The macroeconomic landscape is still reeling from the collapse of the Yen-Dollar and Yen-Nikkei carry trades last Monday. Since January 2021, the Japanese Yen has been in a downtrend against the US dollar, fueled by an interest rate carry trade between the two currencies and a secondary carry trade involving the weakening Yen and the Japanese stock market.

For context, an interest rate carry trade involves borrowing in a currency with a low interest rate and investing in a currency with a higher interest rate to profit from the interest rate differential. Traders engaging in carry trades also benefit from unrealized gains as the value of the borrowed currency declines while the value of the purchased currency appreciates. These unrealized gains are the primary source of profit in the second stock-currency carry trade.

When Japanese banks lent Yen to currency carry traders, they increased the Yen supply, which these traders then sold in international markets. This surplus Yen ended up inflating the value of the Nikkei and other Japanese financial assets, as well as contributing to inflation in the real economy. With an abundance of Yen, the nominal value of the Japanese stock market had to rise just to maintain the real value of Japanese stocks. Consequently, over the past three years, the Nikkei has experienced its largest rally since the 1980s.

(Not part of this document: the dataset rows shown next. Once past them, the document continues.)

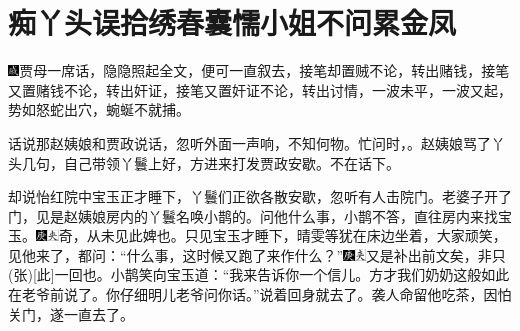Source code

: \chapter{痴丫头误拾绣春囊\hspace{.5em}懦小姐不问累金凤}
{\includegraphics[width=3mm]{../Images/00005}\kaishu 贾母一席话，隐隐照起全文，便可一直叙去，接笔却置贼不论，转出赌钱，接笔又置赌钱不论，转出奸证，接笔又置奸证不论，转出讨情，一波未平，一波又起，势如怒蛇出穴，蜿蜒不就捕。}

话说那赵姨娘和贾政说话，忽听外面一声响，不知何物。忙问时，。赵姨娘骂了丫头几句，自己带领丫鬟上好，方进来打发贾政安歇。不在话下。

却说怡红院中宝玉正才睡下，丫鬟们正欲各散安歇，忽听有人击院门。老婆子开了门，见是赵姨娘房内的丫鬟名唤小鹊的。问他什么事，小鹊不答，直往房内来找宝玉。{\includegraphics[width=3mm]{../Images/00004}\includegraphics[width=3mm]{../Images/00012}\footnotesize \kaishu 奇，从未见此婢也。}只见宝玉才睡下，晴雯等犹在床边坐着，大家顽笑，见他来了，都问：``什么事，这时候又跑了来作什么？''{\includegraphics[width=3mm]{../Images/00004}\includegraphics[width=3mm]{../Images/00012}\footnotesize \kaishu 又是补出前文矣，非只{(张)}{[}此{]}一回也。}小鹊笑向宝玉道：``我来告诉你一个信儿。方才我们奶奶这般如此在老爷前说了。你仔细明儿老爷问你话。''说着回身就去了。袭人命留他吃茶，因怕关门，遂一直去了。

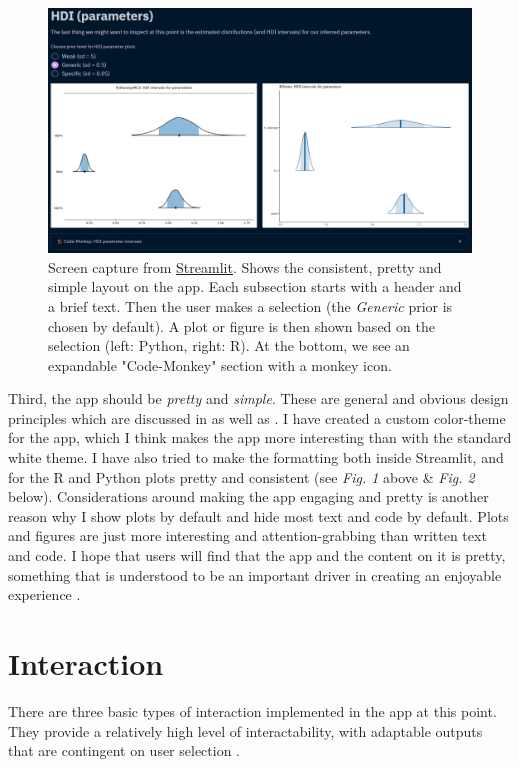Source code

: \documentclass[12pt]{article}
\begin{document}
\begin{figure}[H]
    \centerline{\includegraphics[scale = 0.5]{../img/Pretty-Consistent.png}}
    \caption{Screen capture from
	    \href{https://share.streamlit.io/victor-m-p/bayesworkflow/main/BayesWorkflow.py}{Streamlit}.
    Shows the consistent, pretty and simple layout on the app.
    Each subsection starts with a header and a brief text.
    Then the user makes a selection (the \emph{Generic} prior is chosen by
    default). A plot or figure is then shown based on the selection (left: Python, right:
    R). At the bottom, we see an expandable "Code-Monkey" section with a monkey icon.
    }
\end{figure}


\vspace{5mm}

Third, the app should be \emph{pretty} and \emph{simple}. These are general
and obvious design principles which are discussed in
\textcite{tractinsky2000beautiful} as well as
\textcite[25-26]{hassenzahl2010experience}.
I have created a custom color-theme for the app, which I think makes the app more interesting
than with the standard white theme. I have also tried to make the formatting both inside
Streamlit, and for the R and Python plots pretty and consistent (see \emph{Fig.
1} above \& \emph{Fig. 2} below). Considerations around making
the app engaging
and pretty is another reason why I show plots by default and hide most text and code by default.
Plots and figures are just more interesting and attention-grabbing than
written text and code.
I hope that users will find that the app and the content on it is pretty,
something that is understood to be an important driver
in creating an enjoyable experience \autocite[65]{hassenzahl2010experience}.

\section{Interaction}
There are three basic types of interaction implemented in the app
at this point. They provide a relatively high level of
interactability, with adaptable outputs that are contingent on
user selection \autocite{janlert2017meaning}.
\end{document}
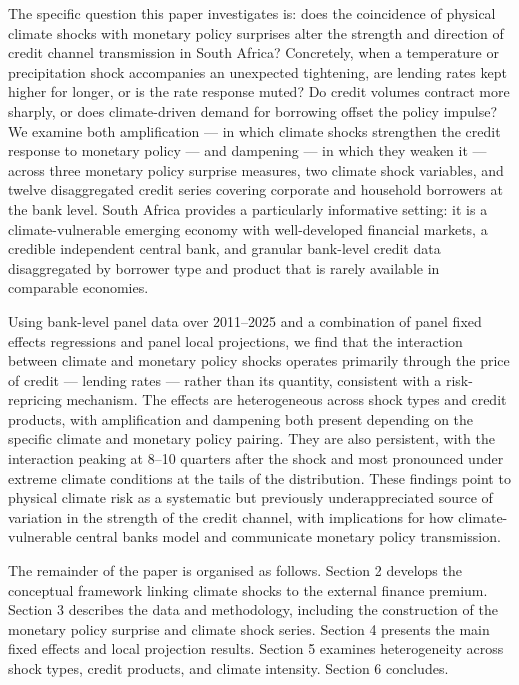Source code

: \documentclass[
  letterpaper,
  DIV=11,
  numbers=noendperiod]{scrartcl}
\begin{document}
The specific question this paper investigates is: does the coincidence
of physical climate shocks with monetary policy surprises alter the
strength and direction of credit channel transmission in South Africa?
Concretely, when a temperature or precipitation shock accompanies an
unexpected tightening, are lending rates kept higher for longer, or is
the rate response muted? Do credit volumes contract more sharply, or
does climate-driven demand for borrowing offset the policy impulse? We
examine both amplification --- in which climate shocks strengthen the
credit response to monetary policy --- and dampening --- in which they
weaken it --- across three monetary policy surprise measures, two
climate shock variables, and twelve disaggregated credit series covering
corporate and household borrowers at the bank level. South Africa
provides a particularly informative setting: it is a climate-vulnerable
emerging economy with well-developed financial markets, a credible
independent central bank, and granular bank-level credit data
disaggregated by borrower type and product that is rarely available in
comparable economies.

Using bank-level panel data over 2011--2025 and a combination of panel
fixed effects regressions and panel local projections, we find that the
interaction between climate and monetary policy shocks operates
primarily through the price of credit --- lending rates --- rather than
its quantity, consistent with a risk-repricing mechanism. The effects
are heterogeneous across shock types and credit products, with
amplification and dampening both present depending on the specific
climate and monetary policy pairing. They are also persistent, with the
interaction peaking at 8--10 quarters after the shock and most
pronounced under extreme climate conditions at the tails of the
distribution. These findings point to physical climate risk as a
systematic but previously underappreciated source of variation in the
strength of the credit channel, with implications for how
climate-vulnerable central banks model and communicate monetary policy
transmission.

The remainder of the paper is organised as follows. Section 2 develops
the conceptual framework linking climate shocks to the external finance
premium. Section 3 describes the data and methodology, including the
construction of the monetary policy surprise and climate shock series.
Section 4 presents the main fixed effects and local projection results.
Section 5 examines heterogeneity across shock types, credit products,
and climate intensity. Section 6 concludes.
\end{document}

These carry trades were a result of the Bank of Japan's (BOJ) extremely dovish interest rate policy, which has kept rates at zero for decades. This policy, coupled with the US Federal Reserve's dramatic rate increases from 0% to 5.25% since late 2021, created an interest rate differential that encouraged extensive borrowing of Yen for investment in US Treasury bonds and other securities.

However, the carry trade began to unravel when the BOJ announced on July 31st that it would start raising interest rates to strengthen the Yen and address real goods inflation in Japan. Recognizing a trend shift, traders rushed to sell their securities and lock in the unrealized gains from the carry trades. This surge in demand for Yen led to a liquidation in the Nikkei and cross-currency markets, resulting in the forced liquidation of many traders’ Nikkei stock portfolios and causing the index to decline by as much as 15% in a single day.

The Nikkei has since stabilized at its pre-crash level, and the Yen has temporarily halted its rise.

[Figure 8: USD/JPY 1 Year; Daily Candles]

[Figure 9: Nikkei 2 Years; Daily Candles]

S&P 500 implied volatility currently stands at 15.22, while US Treasury implied volatility is at 103.74.

[Figure 10: VIX 1 Year; Daily Candles]

[Figure 11: Move Index 1 Year; Daily Candles]

Equity and bond IV exploded higher during the Yen carry trade collapse. Equity and bond vol reached highs of 65.86 and 121.25, respectively.